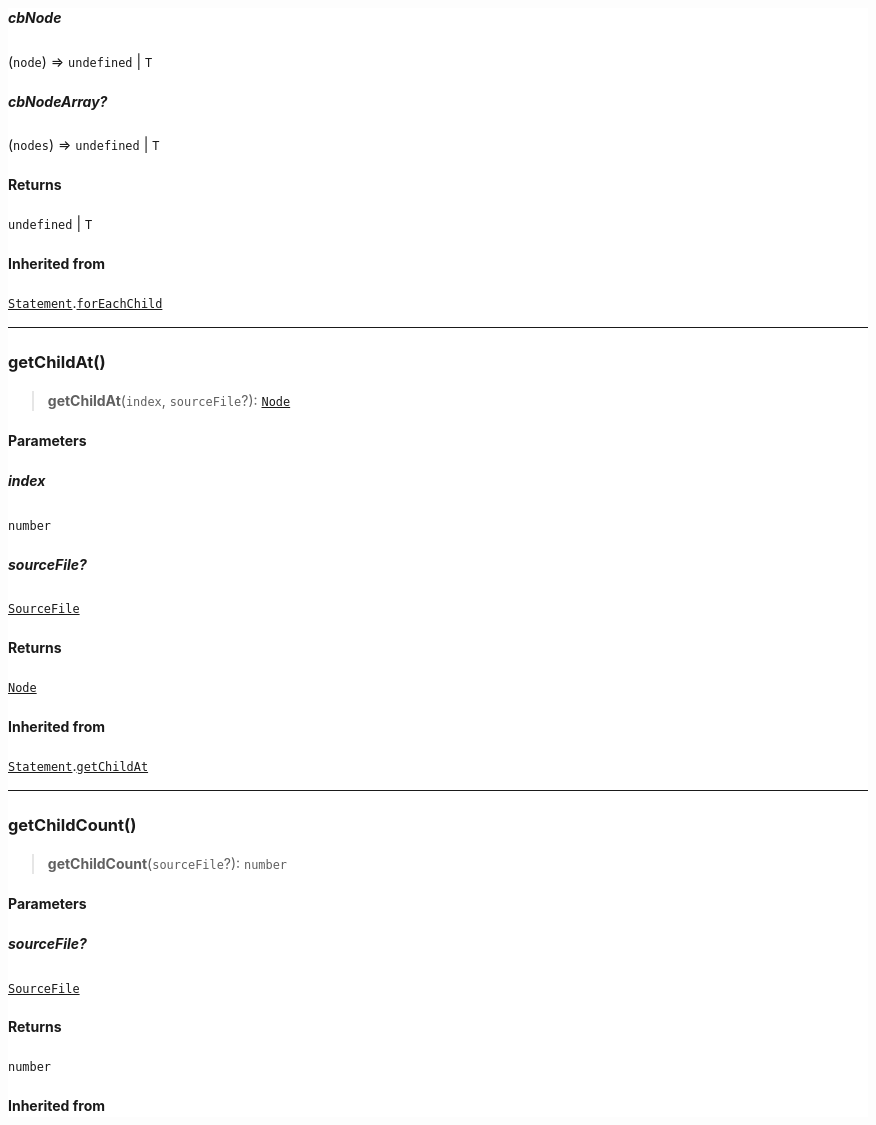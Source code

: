 ##### cbNode

(`node`) => `undefined` \| `T`

##### cbNodeArray?

(`nodes`) => `undefined` \| `T`

#### Returns

`undefined` \| `T`

#### Inherited from

[`Statement`](Statement.md).[`forEachChild`](Statement.md#foreachchild)

***

### getChildAt()

> **getChildAt**(`index`, `sourceFile`?): [`Node`](Node.md)

#### Parameters

##### index

`number`

##### sourceFile?

[`SourceFile`](SourceFile.md)

#### Returns

[`Node`](Node.md)

#### Inherited from

[`Statement`](Statement.md).[`getChildAt`](Statement.md#getchildat)

***

### getChildCount()

> **getChildCount**(`sourceFile`?): `number`

#### Parameters

##### sourceFile?

[`SourceFile`](SourceFile.md)

#### Returns

`number`

#### Inherited from
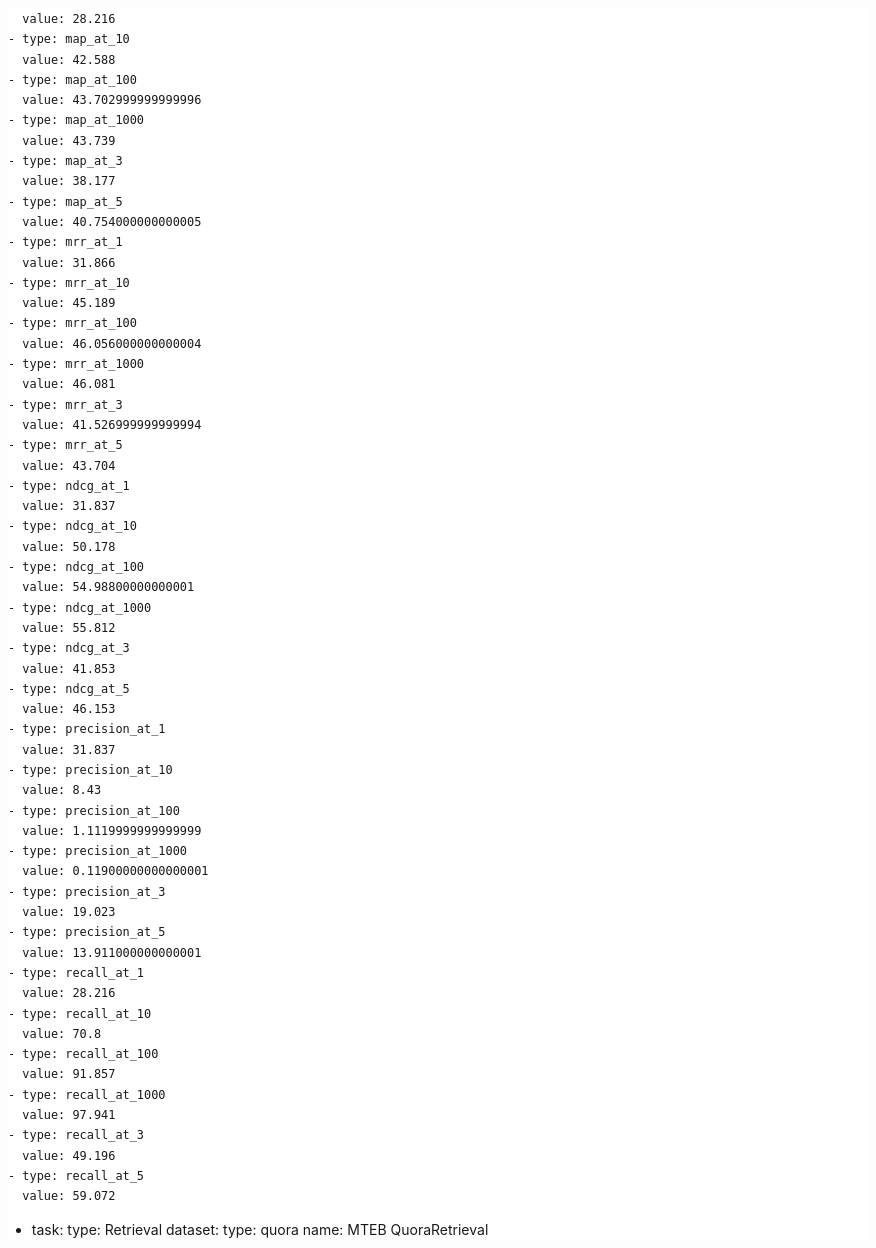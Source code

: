       value: 28.216
    - type: map_at_10
      value: 42.588
    - type: map_at_100
      value: 43.702999999999996
    - type: map_at_1000
      value: 43.739
    - type: map_at_3
      value: 38.177
    - type: map_at_5
      value: 40.754000000000005
    - type: mrr_at_1
      value: 31.866
    - type: mrr_at_10
      value: 45.189
    - type: mrr_at_100
      value: 46.056000000000004
    - type: mrr_at_1000
      value: 46.081
    - type: mrr_at_3
      value: 41.526999999999994
    - type: mrr_at_5
      value: 43.704
    - type: ndcg_at_1
      value: 31.837
    - type: ndcg_at_10
      value: 50.178
    - type: ndcg_at_100
      value: 54.98800000000001
    - type: ndcg_at_1000
      value: 55.812
    - type: ndcg_at_3
      value: 41.853
    - type: ndcg_at_5
      value: 46.153
    - type: precision_at_1
      value: 31.837
    - type: precision_at_10
      value: 8.43
    - type: precision_at_100
      value: 1.1119999999999999
    - type: precision_at_1000
      value: 0.11900000000000001
    - type: precision_at_3
      value: 19.023
    - type: precision_at_5
      value: 13.911000000000001
    - type: recall_at_1
      value: 28.216
    - type: recall_at_10
      value: 70.8
    - type: recall_at_100
      value: 91.857
    - type: recall_at_1000
      value: 97.941
    - type: recall_at_3
      value: 49.196
    - type: recall_at_5
      value: 59.072
  - task:
      type: Retrieval
    dataset:
      type: quora
      name: MTEB QuoraRetrieval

● **WHAT IS BEING ASKED**:
The copy you write out must match the entries word for word, minus their pictures.

● **EXPECTED OUTPUT**:
Source code

: ##### cbNode

(`node`) => `undefined` \| `T`

##### cbNodeArray?

(`nodes`) => `undefined` \| `T`

#### Returns

`undefined` \| `T`

#### Inherited from

[`Statement`](Statement.md).[`forEachChild`](Statement.md#foreachchild)

***

### getChildAt()

> **getChildAt**(`index`, `sourceFile`?): [`Node`](Node.md)

#### Parameters

##### index

`number`

##### sourceFile?

[`SourceFile`](SourceFile.md)

#### Returns

[`Node`](Node.md)

#### Inherited from

[`Statement`](Statement.md).[`getChildAt`](Statement.md#getchildat)

***

### getChildCount()

> **getChildCount**(`sourceFile`?): `number`

#### Parameters

##### sourceFile?

[`SourceFile`](SourceFile.md)

#### Returns

`number`

#### Inherited from
Source code

:       value: 28.216
    - type: map_at_10
      value: 42.588
    - type: map_at_100
      value: 43.702999999999996
    - type: map_at_1000
      value: 43.739
    - type: map_at_3
      value: 38.177
    - type: map_at_5
      value: 40.754000000000005
    - type: mrr_at_1
      value: 31.866
    - type: mrr_at_10
      value: 45.189
    - type: mrr_at_100
      value: 46.056000000000004
    - type: mrr_at_1000
      value: 46.081
    - type: mrr_at_3
      value: 41.526999999999994
    - type: mrr_at_5
      value: 43.704
    - type: ndcg_at_1
      value: 31.837
    - type: ndcg_at_10
      value: 50.178
    - type: ndcg_at_100
      value: 54.98800000000001
    - type: ndcg_at_1000
      value: 55.812
    - type: ndcg_at_3
      value: 41.853
    - type: ndcg_at_5
      value: 46.153
    - type: precision_at_1
      value: 31.837
    - type: precision_at_10
      value: 8.43
    - type: precision_at_100
      value: 1.1119999999999999
    - type: precision_at_1000
      value: 0.11900000000000001
    - type: precision_at_3
      value: 19.023
    - type: precision_at_5
      value: 13.911000000000001
    - type: recall_at_1
      value: 28.216
    - type: recall_at_10
      value: 70.8
    - type: recall_at_100
      value: 91.857
    - type: recall_at_1000
      value: 97.941
    - type: recall_at_3
      value: 49.196
    - type: recall_at_5
      value: 59.072
  - task:
      type: Retrieval
    dataset:
      type: quora
      name: MTEB QuoraRetrieval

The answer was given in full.